Now have an idea why we’re talking past each other.
When I open that page, I only see the default starter code of laptops["ram"] = laptops["ram"].str.replace('GB','').astype(int). That’s why I said there was no renaming here.

Now I opened the answer and see

laptops["ram"] = laptops["ram"].str.replace('GB','').astype(int)
laptops.rename({"ram": "ram_gb"}, axis=1, inplace=True)
ram_gb_desc = laptops["ram_gb"].describe()

so I guess you are referring to the middle line then?

And for 1st example you are refering to laptops.columns = [clean_col(c) for c in laptops.columns] ?

Yes they do the same thing.
If you are talking about the patterns of df.rename vs df.columns = edited_columns.

However, their flexibility is different.
.rename() is method chaining, meaning you can do df.sort_index().map(df2).merge(df3).rename(), as long as df is returned, you can write an infinitely long chain and rename() can be called on it.

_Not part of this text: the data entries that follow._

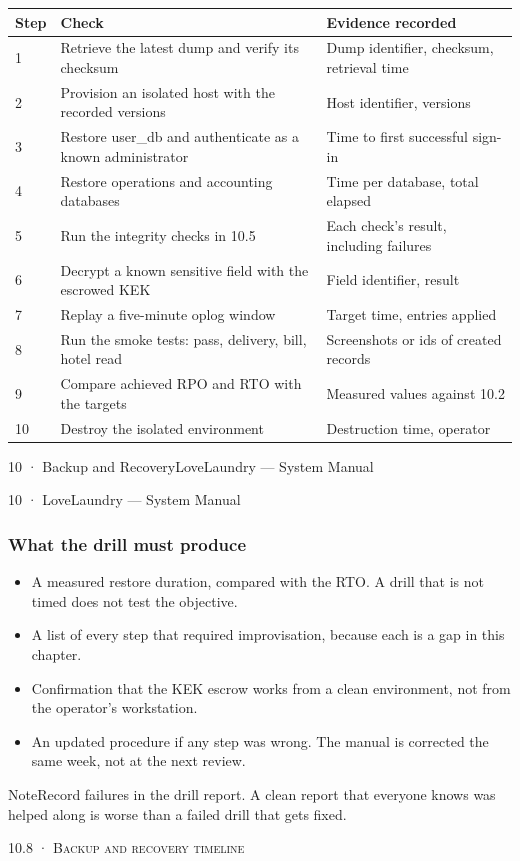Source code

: \documentclass[11pt,a4paper,oneside]{book}
\begin{document}
\begin{center}\small
\begin{tabularx}{\linewidth}{|X|X|X|}
\hline
\rowcolor{lightgrey}
\textbf{Step} & \textbf{Check} & \textbf{Evidence recorded} \\ \hline
1 & Retrieve the latest dump and verify its checksum & Dump identifier, checksum, retrieval time \\ \hline
2 & Provision an isolated host with the recorded versions & Host identifier, versions \\ \hline
3 & Restore user\_db and authenticate as a known administrator & Time to first successful sign-in \\ \hline
4 & Restore operations and accounting databases & Time per database, total elapsed \\ \hline
5 & Run the integrity checks in 10.5 & Each check's result, including failures \\ \hline
6 & Decrypt a known sensitive field with the escrowed KEK & Field identifier, result \\ \hline
7 & Replay a five-minute oplog window & Target time, entries applied \\ \hline
8 & Run the smoke tests: pass, delivery, bill, hotel read & Screenshots or ids of created records \\ \hline
9 & Compare achieved RPO and RTO with the targets & Measured values against 10.2 \\ \hline
10 & Destroy the isolated environment & Destruction time, operator \\ \hline
\end{tabularx}
\end{center}
10 · Backup and RecoveryLoveLaundry — System Manual

10 · LoveLaundry — System Manual

\subsubsection*{What the drill must produce}
\begin{itemize}
\item A measured restore duration, compared with the RTO. A drill that is not timed does not test the objective.
\item A list of every step that required improvisation, because each is a gap in this chapter.
\item Confirmation that the KEK escrow works from a clean environment, not from the operator's workstation.
\item An updated procedure if any step was wrong. The manual is corrected the same week, not at the next review.
\end{itemize}
\begin{notebox}NoteRecord failures in the drill report. A clean report that everyone knows was helped along is worse than a failed drill that gets fixed.\end{notebox}
\textsc{\small\color{crimson}10.8 · Backup and recovery timeline}\par\medskip
\end{document}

That is not possible with df.columns = edited_columns. This is a single statement that cannot be chained because it is not calling a method of a df and returning a df, but simply accessing the column attribute, changing it a little, and putting it back into the same place. (you can understand it this way until you go more in-depth into how name binding works in python).

A major jump forward when learning programming is to think in terms of objects/types and methods. Keep in mind every time you learn a new framework what object you are dealing with. That influences what methods that object have, which determine what actions you can do on it.

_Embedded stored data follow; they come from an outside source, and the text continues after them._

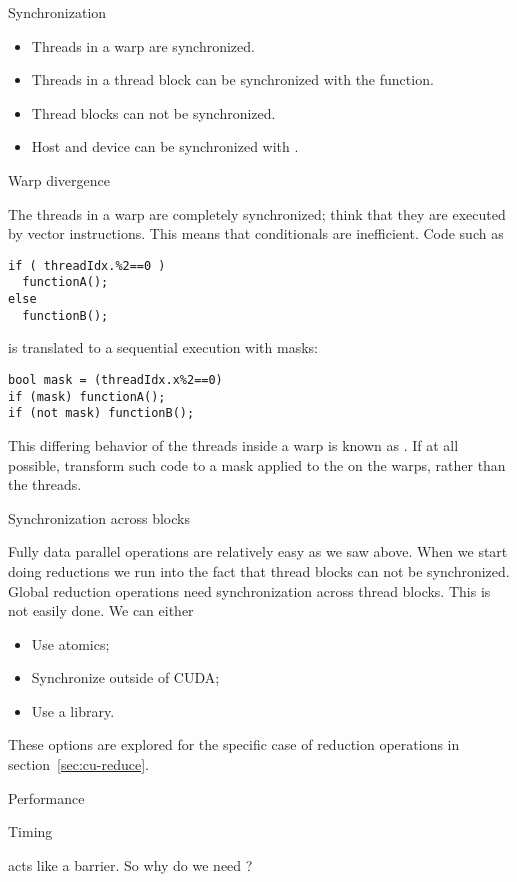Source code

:  {Synchronization}

\begin{itemize}
\item Threads in a warp are synchronized.
\item Threads in a thread block can be synchronized
  with the  function.
\item Thread blocks can not be synchronized.
\item Host and device can be synchronized
  with .
\end{itemize}

 {Warp divergence}

The threads in a warp are completely synchronized;
think that they are executed by vector instructions.
This means that conditionals are inefficient.
Code such as
\begin{lstlisting}
if ( threadIdx.%2==0 )
  functionA();
else
  functionB();
\end{lstlisting}
is translated to a sequential execution with masks:
\begin{lstlisting}
bool mask = (threadIdx.x%2==0)
if (mask) functionA();
if (not mask) functionB();
\end{lstlisting}
This differing behavior of the threads inside a warp is known as
.
If at all possible, transform such code
to a mask applied to the on the warps,
rather than the threads.

 {Synchronization across blocks}

Fully data parallel operations are relatively easy
as we saw above.
When we start doing reductions we run into the fact that
thread blocks can not be synchronized.
Global reduction operations need synchronization across thread blocks.
This is not easily done. We can either
\begin{itemize}
\item Use atomics;
\item Synchronize outside of CUDA;
\item Use a library.
\end{itemize}

These options are explored for the specific case of reduction operations
in section~\ref{sec:cu-reduce}.

 {Performance}

 {Timing}

 acts like a barrier.
So why do we need ?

df.rename works on a DataFrame object, while df.columns is a Index object. You can find out by doing type(df) to see pandas.core.frame.DataFrame and type(df.columns) to see pandas.core.indexes.base.Index.

For the available actions, you can throw any object into dir() to see their attributes (which includes data members, methods of the class).

With columns, you can treat them as sets and study intersections and unions with columns from other df. It’s much more convoluted to do the same in another way by merging whole data frames and analysing their results if you only cared about studying column statistics.

If looking at dir() is too dry, you can open the colourful https://pandas.pydata.org/pandas-docs/stable/reference/api/pandas.DataFrame.rename.html and read what inputs it takes to explore the capability of a method. Note that pandas often designs each input position to take multiple datatypes, as you see in the 1st input mapper: dict-like or function . Allowing receiving a dict-like (eg. base python dictionary, pd.Series) is very helpful because dictionaries are the most important python object. Other functions like df.map also use them.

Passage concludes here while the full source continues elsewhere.